When Trump first came to Washington he thought the town was filled with the kind of “lightweights” he had known as a wealthy real estate developer dealing with obsequious politicians at fundraisers. A class that would be impressed by wealth and bend over backwards to accommodate a successful billionaire, or if not, would be no match to his acumen and skill. He quickly found out, as he himself tells the story, that the whales in NY were nothing like the sharks in the Capital who were far worse. This was because as any political scientist will tell any economist the currency of power is very different from that of money. It took Trump eight years to ultimately figure this out enough to get himself reelected and the power of the status quo ante literally threw everything including the kitchen sink against him during that period. Has he mastered the hornets nest of Washington politics by this point? Yes, whatever your politics, and this site is neutral, you’d have to conclude he has at this point consolidated his power in Washington to a considerable degree.
However, there remains the question of whether Trump still suffers from what might be called the “carpenter problem”. I’ve discussed this at length in other posts but I want to consider this question anew here in terms of one crucial element and a few current examples. To restate the problem Socrates in Plato’s famous dialogues goes around Athens trying to find out what people really know. It turns out the trust fund kids of trust fund kids, to update the account, have a bad education and don’t know much at all including how granddad got his wealth and power which they act like was simply inevitable. Like in more recent history with some of the Vanderbilt heirs, who ended up losing everything, they are like a noble carrying a sword who doesn’t know how to use or not use it. The politicians like many current day politicians are what Socrates calls rhetoricians–they are good at talking, but they really don’t know much of substance at all, just how to manipulate people and use language as a weapon. But the carpenters are different. They know a lot indeed about carpentry. They have some real knowledge which is to be very respected. However, when you ask some of them about almost anything they tend to just say”Its a lot like carpentry” and assume carpentry explains everything, which obviously it doesn’t. This problem in our specialized world is very common and not just among tradesmen but in practically every field. The liberal arts were supposed to correct this risk in the elite and citizens but its not practiced very much today. It’s one reason the great investor Charles Munger, Warren Buffet’s partner, said that the liberal arts was the best education to succeed in the markets.

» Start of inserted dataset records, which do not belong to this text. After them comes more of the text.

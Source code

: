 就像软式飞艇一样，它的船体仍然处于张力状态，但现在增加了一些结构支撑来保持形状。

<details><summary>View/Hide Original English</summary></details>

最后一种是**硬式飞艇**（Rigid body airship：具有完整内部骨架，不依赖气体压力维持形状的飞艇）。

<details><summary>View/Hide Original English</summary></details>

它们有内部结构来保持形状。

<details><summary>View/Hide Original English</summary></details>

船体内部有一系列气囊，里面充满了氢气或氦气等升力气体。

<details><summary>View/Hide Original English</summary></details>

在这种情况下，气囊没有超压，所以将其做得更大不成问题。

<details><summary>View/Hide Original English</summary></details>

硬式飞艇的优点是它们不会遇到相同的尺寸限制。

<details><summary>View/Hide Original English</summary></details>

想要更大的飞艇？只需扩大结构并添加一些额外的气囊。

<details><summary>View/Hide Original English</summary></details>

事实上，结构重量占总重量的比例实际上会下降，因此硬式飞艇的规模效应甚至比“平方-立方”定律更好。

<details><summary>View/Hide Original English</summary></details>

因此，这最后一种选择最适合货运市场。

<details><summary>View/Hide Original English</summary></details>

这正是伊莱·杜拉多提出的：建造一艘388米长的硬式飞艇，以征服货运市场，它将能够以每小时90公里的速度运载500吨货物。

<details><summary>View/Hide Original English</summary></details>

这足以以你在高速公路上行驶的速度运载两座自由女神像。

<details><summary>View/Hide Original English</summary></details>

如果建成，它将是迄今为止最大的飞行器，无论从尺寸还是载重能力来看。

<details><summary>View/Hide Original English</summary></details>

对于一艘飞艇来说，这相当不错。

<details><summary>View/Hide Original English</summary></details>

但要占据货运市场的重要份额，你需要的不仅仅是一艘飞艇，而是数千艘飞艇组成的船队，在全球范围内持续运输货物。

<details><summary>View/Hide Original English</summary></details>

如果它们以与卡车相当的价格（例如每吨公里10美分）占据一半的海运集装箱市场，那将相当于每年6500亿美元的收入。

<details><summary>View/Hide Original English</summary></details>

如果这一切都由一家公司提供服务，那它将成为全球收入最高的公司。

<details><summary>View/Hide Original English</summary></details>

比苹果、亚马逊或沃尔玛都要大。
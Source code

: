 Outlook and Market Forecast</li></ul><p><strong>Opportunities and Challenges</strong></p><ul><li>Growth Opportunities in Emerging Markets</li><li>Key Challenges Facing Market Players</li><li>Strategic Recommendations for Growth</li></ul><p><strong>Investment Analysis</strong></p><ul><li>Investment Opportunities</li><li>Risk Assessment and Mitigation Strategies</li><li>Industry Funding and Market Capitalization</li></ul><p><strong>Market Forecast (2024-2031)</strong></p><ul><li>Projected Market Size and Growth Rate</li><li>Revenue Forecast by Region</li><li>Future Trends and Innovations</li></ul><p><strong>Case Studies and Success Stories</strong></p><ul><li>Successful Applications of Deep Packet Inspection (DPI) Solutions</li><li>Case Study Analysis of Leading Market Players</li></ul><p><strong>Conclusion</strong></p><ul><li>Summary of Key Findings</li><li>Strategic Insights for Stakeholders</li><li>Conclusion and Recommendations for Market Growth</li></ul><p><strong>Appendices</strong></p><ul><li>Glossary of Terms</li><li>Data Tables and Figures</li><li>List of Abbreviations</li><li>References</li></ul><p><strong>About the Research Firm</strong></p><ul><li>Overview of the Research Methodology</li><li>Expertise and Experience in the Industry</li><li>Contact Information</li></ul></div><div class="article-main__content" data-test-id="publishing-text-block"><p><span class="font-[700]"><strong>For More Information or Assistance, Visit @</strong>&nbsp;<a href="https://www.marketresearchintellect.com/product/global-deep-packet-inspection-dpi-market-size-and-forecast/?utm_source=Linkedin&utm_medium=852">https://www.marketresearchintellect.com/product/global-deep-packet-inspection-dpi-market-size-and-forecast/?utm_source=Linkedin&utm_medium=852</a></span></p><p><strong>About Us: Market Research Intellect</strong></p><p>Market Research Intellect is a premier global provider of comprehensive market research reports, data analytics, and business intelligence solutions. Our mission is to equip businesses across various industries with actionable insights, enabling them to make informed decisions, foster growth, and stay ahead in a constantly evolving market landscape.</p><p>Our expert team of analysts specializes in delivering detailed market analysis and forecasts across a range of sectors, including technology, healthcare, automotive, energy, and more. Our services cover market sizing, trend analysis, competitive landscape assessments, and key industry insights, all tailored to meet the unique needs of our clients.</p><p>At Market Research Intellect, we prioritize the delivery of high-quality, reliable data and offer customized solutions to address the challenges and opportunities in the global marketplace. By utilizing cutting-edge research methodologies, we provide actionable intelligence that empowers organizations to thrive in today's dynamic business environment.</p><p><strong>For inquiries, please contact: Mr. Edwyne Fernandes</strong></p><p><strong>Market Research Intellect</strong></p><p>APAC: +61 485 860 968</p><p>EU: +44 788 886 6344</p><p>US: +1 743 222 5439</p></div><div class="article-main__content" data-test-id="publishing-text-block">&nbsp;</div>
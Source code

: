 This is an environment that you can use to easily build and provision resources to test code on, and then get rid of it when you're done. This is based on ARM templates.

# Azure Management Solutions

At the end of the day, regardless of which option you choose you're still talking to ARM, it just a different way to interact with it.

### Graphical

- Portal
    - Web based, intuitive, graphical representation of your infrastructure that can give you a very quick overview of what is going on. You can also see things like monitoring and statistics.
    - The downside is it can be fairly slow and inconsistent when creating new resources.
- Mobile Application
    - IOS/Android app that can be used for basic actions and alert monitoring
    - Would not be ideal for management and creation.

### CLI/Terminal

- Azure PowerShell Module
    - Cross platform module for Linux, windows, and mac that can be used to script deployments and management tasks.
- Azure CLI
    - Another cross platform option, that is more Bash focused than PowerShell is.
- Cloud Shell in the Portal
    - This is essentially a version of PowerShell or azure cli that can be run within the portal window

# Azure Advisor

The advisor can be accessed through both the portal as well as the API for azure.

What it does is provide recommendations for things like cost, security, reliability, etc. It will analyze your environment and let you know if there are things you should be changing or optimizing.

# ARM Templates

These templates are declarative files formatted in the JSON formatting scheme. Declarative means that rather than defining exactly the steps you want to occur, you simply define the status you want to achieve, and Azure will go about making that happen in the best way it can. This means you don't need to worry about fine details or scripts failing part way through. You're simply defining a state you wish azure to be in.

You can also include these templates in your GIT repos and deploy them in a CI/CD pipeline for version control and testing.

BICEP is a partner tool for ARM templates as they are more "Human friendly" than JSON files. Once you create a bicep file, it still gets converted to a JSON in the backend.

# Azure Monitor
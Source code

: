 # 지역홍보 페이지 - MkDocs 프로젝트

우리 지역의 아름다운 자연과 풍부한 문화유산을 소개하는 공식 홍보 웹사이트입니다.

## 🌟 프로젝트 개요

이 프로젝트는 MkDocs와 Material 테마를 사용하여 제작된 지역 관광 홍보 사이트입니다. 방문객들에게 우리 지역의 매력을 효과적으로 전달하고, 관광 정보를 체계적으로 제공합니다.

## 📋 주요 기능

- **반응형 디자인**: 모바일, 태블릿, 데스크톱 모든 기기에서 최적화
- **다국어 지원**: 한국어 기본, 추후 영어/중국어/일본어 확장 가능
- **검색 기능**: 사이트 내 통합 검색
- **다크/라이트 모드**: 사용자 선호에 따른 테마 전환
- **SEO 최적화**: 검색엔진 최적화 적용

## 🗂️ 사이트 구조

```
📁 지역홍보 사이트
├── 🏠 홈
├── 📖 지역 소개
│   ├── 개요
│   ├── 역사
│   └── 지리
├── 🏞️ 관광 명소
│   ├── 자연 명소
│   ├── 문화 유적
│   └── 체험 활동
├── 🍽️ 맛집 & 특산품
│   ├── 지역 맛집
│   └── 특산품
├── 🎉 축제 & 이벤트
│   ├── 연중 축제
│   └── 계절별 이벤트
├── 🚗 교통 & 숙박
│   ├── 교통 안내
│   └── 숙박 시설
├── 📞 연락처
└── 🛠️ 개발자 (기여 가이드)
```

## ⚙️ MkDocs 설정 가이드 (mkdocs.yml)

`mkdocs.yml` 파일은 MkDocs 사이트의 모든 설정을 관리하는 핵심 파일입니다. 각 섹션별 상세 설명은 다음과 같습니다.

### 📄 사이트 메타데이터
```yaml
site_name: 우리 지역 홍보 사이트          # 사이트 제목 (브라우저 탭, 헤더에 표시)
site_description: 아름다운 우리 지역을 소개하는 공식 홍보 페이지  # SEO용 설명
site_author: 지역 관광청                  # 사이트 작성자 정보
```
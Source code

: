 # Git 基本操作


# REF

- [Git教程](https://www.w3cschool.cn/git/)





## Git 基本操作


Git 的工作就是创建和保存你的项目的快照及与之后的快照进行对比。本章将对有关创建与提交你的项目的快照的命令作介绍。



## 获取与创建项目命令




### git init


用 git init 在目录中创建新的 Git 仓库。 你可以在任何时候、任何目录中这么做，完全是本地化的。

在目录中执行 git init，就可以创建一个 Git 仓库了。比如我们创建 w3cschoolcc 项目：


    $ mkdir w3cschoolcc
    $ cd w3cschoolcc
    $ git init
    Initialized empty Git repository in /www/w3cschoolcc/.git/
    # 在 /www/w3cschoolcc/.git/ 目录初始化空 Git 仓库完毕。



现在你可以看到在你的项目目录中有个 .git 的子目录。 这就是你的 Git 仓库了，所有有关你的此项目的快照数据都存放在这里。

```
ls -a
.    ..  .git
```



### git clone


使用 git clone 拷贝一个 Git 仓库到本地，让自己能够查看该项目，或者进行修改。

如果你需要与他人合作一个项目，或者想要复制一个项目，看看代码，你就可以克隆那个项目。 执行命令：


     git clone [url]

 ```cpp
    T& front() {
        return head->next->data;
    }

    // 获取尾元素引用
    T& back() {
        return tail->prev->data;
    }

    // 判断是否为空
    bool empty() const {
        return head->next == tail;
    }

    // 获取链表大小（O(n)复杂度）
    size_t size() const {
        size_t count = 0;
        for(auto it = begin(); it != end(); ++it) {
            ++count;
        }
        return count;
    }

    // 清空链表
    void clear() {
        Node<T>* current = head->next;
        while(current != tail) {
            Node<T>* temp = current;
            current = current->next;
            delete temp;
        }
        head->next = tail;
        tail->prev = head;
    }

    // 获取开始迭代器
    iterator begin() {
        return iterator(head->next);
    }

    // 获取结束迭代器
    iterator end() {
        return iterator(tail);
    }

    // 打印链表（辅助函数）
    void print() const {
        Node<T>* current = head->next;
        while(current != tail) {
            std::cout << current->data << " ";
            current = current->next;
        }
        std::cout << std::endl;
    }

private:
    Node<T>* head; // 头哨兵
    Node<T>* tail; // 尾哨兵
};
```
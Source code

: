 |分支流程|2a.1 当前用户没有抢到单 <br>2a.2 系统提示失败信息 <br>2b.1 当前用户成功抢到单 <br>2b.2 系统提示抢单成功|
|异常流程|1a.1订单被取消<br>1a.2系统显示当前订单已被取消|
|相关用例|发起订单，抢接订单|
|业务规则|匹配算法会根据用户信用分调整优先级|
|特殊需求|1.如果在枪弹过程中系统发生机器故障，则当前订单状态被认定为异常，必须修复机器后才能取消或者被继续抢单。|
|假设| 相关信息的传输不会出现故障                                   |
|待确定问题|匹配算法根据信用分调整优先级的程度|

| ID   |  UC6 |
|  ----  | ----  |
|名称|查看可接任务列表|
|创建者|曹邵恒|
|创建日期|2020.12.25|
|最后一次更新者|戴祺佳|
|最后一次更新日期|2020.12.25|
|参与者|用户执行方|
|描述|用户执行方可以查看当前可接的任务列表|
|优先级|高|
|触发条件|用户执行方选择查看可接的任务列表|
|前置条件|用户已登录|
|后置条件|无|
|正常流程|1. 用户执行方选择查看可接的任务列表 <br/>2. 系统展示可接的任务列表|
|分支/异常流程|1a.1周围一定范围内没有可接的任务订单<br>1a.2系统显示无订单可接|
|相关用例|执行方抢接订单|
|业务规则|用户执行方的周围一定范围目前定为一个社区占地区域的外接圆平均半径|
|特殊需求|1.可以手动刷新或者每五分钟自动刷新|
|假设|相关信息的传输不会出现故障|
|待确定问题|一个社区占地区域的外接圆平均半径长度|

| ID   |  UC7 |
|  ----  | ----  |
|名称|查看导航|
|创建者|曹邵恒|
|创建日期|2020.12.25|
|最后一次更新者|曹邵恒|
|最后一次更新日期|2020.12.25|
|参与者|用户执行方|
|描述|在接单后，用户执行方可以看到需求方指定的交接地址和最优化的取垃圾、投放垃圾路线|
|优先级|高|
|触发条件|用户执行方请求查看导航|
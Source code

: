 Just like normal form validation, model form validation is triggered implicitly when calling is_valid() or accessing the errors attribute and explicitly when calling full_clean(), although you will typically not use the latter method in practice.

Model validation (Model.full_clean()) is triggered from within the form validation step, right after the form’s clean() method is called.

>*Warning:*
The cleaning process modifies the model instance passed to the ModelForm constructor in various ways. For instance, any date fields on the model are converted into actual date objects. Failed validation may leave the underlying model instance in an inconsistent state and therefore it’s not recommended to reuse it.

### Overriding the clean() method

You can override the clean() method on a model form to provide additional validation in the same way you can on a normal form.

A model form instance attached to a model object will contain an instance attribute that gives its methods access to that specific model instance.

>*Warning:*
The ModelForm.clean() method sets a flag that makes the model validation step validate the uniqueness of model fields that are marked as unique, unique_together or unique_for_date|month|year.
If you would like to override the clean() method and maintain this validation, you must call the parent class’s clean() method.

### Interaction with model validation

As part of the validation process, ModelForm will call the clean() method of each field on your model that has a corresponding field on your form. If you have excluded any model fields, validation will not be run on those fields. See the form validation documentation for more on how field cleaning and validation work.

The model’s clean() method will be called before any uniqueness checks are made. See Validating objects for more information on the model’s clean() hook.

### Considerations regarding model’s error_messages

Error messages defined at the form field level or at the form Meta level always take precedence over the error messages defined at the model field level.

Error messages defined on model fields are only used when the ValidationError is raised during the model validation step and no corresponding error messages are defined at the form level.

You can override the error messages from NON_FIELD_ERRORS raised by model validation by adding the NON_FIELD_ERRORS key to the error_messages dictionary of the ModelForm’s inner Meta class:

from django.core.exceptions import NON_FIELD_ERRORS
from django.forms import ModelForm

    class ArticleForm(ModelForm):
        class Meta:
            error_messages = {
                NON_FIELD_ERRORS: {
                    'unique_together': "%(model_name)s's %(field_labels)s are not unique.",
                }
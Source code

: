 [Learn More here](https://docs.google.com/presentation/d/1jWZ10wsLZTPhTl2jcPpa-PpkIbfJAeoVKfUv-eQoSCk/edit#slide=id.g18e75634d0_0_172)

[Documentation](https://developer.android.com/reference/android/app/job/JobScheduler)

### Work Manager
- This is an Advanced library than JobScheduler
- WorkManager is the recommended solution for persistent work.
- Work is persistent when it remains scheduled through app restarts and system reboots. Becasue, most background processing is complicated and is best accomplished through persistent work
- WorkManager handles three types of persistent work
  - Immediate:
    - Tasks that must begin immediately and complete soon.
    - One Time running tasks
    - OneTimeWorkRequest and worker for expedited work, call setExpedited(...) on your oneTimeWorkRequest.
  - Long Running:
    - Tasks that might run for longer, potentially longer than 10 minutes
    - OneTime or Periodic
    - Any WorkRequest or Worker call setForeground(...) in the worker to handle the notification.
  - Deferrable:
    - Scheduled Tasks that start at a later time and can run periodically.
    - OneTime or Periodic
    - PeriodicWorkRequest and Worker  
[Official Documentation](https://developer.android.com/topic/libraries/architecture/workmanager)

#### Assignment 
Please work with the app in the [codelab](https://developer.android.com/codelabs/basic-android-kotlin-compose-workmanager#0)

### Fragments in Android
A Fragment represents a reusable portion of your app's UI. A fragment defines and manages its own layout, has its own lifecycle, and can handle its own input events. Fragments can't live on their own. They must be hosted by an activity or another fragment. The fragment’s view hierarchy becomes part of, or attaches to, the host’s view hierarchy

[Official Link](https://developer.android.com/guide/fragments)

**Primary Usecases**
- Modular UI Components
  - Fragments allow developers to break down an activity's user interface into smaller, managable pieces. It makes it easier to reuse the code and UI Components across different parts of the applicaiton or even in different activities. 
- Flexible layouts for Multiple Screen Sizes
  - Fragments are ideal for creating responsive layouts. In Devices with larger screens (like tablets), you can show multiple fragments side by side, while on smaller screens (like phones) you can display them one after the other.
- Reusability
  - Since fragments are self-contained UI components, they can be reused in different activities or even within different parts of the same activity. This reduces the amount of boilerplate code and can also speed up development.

Now, I have said that Trump represents the more hardcore real-politique approach which is true. The international organization approach which has dominated American foreign policy for the most part since the end of the Cold War has much to be said for it, but as has always been the case, often underestimates the machinations and dangers of power in the world. I have also argued that whatever one’s own politics the international organization approach had probably become too ascendent in recent years even for its own good and that many problems can not be fixed by NGOs and supra-national institutions and structures. In this regard Trump is simply restoring an equilibrium between these two prominent approaches. You can agree or disagree with his specific policies and choices, but its hard to argue the world has become a safer place without such a realist perspective.
Here’s the problem though: to the extent Trump is truly a realist in foreign policy this will overcome his tendency to think like a carpenter or in this case a billionaire that everything in foreign policy can ultimately be reduced to making deals and economics. These two tendencies to approach everything as deal making and to assume there’s always an answer in foreign policy in those terms is in tension and contradiction with his, on the other hand, championing a realist revival by the US.
And here is the point of this long discussion: Just like when he first came to Washington on the foreign world stage now he is trying to make “deals” in places that are very rough indeed and the risk is he is making the same mistake twice in some cases. I know he isn’t afraid to use military force as he has in fact done but his long antiwar stance in many cases such as with the Iraq and Afghanistan wars and his surrounding himself, and there are good things about this too, with figures who are skeptical, let us say, about the use of force on a broader scale suggests he might not be realist enough. His real-politique approach stands in conflict with his “carpentry” business approach. And this is the question reflective students of foreign policy, even many who are supporters or at least tolerant of much of what he’s done in this area, are trying to understand. Will the desire for deals make him do costly blunders in power politics and miscalculations regarding some of the rougher spaces in the world and potential enemies of the US.
A deal with England–no problem. Deals with a Vietnam or South Korea or Japan, again, no problem. They need American trade and are not a threat to the US. However, what about the harsher more powerful actors—a China or even the EU with its long history in realist politics. And even more importantly because all trade deals are so to speak in Trump’s wheelhouse being economic, what about the pure power settings like a nuclear deal with Iran or a peace deal in the Ukrainian war. Are Trump and Witkoff, another real estate developer, and there’s no denying they both have already accomplished some amazing things in foreign policy, up to the task of these kinds of deals. Will they jettison their realism for a deal in ‘carpenter” fashion or do the actors involved already assume rightly or wrongly that Trump will be unwilling to use power on a broader scale? Or is it unfortunately the case that the pursuit of power on the world stage is even worse than dealing with power in a place like Washington. Will they naively assume that politics follows economics when, as we keep arguing in this site, the opposite is actually the case. Will they be up to the tasks they face here. Let’s hope so and that “carpentry” is kept separate from the necessary realism and at no point supplants it.